Depth of Field and Field of View Equivalents
Focal Lengths are Absolute
When it comes to lenses it is important to remember that focal lengths are absolute and it is the field of view that is relative to the format you are shooting. This means that a FF35 still shooter will think of 24mm as a very wide lens while someone who regularly shoots in the 2/3″ format will think of 24mm as a fairly long lens.
I have used an image shot on 645 medium format 120 film with an 80mm lens to demonstrate this. You can see that on medium format 80mm becomes a fairly wide lens. On 2/3″ format 80mm becomes telephoto.
Focal Lengths and Field of View Equivalents
Unfortunately there is no metric to describe the all important field of view so we have come to rely on field of equivalents or “crop factor” to describe whether a lens is wide, medium or long. If you are used to shooting in a certain format you have learned to associate a certain field of view with the focal lengths of your lenses. Say you are a FF35 stills shooter and you are trying out the RED camera for the first time. You throw the 25mm RPP on and you notice it looks longer then 25mm usually looks on your Canon 1D. What you can do is multiply the 25mm RPP by the S35 – FF35 crop factor (1.62) and you see that it has the same field of view (field of view equivalent) as a 40mm lens on your Canon 1D. Going backwards gives you the ‘crop factor’ if you want to put your Canon 25mm lens on the RED camera. Multiply your Canon 25mm lens by 1.62 and you see that the image circle will be cropped to the same field of view as if you shot on your 1D at 40mm. You have probably heard APS-C (very close in size to S35) cameras referred to as 1.6 crop cameras. This is where that term comes from. Some of the more common crop factors are listed below.
- 2/3″ to S16mm = 1.24
- 2/3″ to S35 = 2.47
- 2/3″ to FF35 = 3.56
- S35 to FF35 = 1.62
DEPTH OF FIELD ACROSS FORMATS
BULLET POINTS:
- depth of field becomes shallower as a lenses f-stop decreases.

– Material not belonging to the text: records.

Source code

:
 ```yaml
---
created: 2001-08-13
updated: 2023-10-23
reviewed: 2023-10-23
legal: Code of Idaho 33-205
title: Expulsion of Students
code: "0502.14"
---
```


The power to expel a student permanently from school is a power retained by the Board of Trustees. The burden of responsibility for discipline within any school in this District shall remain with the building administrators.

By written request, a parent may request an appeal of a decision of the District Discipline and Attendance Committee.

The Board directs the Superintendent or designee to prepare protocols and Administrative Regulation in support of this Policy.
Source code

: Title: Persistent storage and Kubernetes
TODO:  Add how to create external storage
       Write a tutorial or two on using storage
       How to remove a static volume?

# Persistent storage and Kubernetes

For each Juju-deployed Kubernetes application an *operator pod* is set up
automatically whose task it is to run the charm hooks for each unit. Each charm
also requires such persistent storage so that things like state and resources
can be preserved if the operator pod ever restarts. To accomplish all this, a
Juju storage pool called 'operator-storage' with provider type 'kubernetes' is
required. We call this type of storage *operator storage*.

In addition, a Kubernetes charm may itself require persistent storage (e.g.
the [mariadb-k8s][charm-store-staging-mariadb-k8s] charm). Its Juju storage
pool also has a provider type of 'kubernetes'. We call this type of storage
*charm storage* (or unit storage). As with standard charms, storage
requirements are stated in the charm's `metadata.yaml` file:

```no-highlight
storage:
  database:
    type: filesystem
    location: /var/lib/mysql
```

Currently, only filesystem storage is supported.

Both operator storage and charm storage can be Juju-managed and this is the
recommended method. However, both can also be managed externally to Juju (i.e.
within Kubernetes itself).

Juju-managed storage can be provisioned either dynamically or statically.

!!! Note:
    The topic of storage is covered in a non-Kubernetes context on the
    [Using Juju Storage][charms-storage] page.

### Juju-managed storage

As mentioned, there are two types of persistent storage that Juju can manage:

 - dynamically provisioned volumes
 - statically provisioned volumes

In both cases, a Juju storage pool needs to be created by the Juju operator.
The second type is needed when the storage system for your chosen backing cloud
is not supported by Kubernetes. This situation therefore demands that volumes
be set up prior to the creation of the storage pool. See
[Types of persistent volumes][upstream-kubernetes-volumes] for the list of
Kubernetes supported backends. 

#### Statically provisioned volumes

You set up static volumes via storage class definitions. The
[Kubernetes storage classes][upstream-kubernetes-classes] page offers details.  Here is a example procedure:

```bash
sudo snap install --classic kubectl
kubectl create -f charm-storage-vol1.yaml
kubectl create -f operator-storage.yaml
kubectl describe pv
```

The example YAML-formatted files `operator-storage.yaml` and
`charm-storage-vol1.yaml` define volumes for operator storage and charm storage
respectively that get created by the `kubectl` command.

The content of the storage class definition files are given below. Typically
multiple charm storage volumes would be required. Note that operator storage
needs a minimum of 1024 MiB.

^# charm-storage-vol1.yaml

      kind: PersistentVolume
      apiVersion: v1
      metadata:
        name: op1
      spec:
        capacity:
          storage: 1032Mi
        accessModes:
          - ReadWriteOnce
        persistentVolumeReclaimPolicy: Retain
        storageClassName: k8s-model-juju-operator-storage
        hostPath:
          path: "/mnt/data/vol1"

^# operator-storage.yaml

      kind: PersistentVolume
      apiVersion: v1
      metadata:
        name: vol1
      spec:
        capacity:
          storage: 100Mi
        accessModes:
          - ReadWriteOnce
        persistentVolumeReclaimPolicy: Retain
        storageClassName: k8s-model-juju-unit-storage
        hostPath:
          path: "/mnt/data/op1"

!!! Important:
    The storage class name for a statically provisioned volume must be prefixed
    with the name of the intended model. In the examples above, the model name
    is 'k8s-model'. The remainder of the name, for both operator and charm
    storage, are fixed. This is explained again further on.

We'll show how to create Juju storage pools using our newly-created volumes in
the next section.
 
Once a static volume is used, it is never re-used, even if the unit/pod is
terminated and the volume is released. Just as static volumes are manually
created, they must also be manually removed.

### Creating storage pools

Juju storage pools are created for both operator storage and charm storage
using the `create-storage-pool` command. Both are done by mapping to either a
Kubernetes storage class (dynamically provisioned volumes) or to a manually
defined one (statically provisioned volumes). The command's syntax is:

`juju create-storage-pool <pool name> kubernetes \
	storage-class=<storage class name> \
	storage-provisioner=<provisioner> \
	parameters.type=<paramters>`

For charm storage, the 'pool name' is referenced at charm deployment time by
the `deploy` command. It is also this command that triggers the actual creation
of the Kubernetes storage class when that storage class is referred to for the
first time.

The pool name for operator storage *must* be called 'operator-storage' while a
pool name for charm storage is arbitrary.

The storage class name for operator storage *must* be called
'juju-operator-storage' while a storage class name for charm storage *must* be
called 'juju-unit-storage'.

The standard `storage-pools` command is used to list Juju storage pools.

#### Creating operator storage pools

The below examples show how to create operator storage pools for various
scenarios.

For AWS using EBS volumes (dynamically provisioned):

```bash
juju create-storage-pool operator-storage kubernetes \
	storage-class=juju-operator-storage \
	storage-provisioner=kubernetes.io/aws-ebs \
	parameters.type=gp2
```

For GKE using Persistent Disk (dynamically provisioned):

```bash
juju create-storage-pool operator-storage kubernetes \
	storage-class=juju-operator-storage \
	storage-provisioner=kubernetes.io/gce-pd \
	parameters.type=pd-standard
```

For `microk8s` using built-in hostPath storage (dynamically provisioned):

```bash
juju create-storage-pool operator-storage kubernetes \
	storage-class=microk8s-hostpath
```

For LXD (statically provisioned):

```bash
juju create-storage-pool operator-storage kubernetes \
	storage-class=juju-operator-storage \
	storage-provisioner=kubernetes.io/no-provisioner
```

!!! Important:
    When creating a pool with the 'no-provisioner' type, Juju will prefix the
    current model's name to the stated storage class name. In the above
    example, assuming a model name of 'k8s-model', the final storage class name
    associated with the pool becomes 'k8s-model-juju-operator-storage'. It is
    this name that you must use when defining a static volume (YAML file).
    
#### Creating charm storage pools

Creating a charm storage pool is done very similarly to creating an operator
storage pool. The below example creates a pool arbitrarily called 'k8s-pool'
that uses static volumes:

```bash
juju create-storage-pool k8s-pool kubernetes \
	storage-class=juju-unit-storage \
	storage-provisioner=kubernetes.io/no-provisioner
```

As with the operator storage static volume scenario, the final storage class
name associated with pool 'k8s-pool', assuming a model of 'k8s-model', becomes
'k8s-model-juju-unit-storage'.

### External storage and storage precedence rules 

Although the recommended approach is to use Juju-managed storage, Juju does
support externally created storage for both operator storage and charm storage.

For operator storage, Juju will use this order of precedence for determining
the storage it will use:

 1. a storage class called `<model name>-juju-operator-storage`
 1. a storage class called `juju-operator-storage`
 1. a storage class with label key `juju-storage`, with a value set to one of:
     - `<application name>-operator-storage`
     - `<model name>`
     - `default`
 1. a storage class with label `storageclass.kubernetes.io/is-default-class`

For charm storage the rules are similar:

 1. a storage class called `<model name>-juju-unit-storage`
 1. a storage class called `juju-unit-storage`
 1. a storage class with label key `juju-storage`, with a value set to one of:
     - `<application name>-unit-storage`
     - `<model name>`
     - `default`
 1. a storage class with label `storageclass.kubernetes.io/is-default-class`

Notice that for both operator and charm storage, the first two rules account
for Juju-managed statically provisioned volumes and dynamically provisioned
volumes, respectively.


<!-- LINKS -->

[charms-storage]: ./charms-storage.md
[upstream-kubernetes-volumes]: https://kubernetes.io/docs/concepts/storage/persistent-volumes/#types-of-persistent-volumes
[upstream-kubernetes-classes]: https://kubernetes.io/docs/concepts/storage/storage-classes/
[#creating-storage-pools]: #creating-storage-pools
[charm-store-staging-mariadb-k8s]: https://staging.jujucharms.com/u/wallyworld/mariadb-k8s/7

- at the same f-stop, lenses with a longer focal length have shallower depth of field.
DEPTH OF FIELD
It is especially important when shooting on Scarlet and Epic to understand exactly what affects depth of field because of all of the sensor formats, windowed sensor crops (for high speed) and the multitude of lens mounts available to the DSMC system.Depth of field refers to the section of an image that appears acceptably sharp or in focus. While other factors can have an effect on depth of field once a final image is being viewed (see circle of confusion below), it is important to remember that the cinematographer/photographer ultimately only has control over the depth of field created by the lenses focal length and aperture. There are the two absolutes that determine depth of field:
- depth of field becomes shallower as a lenses f-stop decreases.
- at the same f-stop, lenses with a longer focal length have shallower depth of field.
This explains why we talk about the difficulty of getting shallow depth of field on cameras with smaller sensors like the 2/3″ Scarlet. 16mm is a very wide lens on S35 but becomes a medium lens (S35 equivalent of 40mm) on the 2/3″ Scarlet. Lenses that we use to get the extreme shallow depth of field S35 is known for, like an 85mm, become very long telephoto lenses (S35 equivalent of 210mm) on 2/3″ and only usable in specialty situations.
The depth of field created by the lens remains the same no matter what size sensor you put behind it. It is the need to use unusually wide lenses (thus deeper depth of field) due to the small sensor that makes it harder to get thin depth of field.
VIEWING SIZE, DISTANCE AND CIRCLE OF CONFUSION
The size an image is viewed at and the distance from the screen does effect the perceived depth of field. You can see this in the strip of images we used above. When the huge medium format image is shrunk down to that size everything appears to be in focus. When we effectively zoom in to the S35 format the background now appears slightly out of focus.
This effect is fairly small and only apparent in drastic cropping situations. The cinematographer/photographer really has no control over what size the final product will be viewed at so it is generally not taken into consideration when shooting.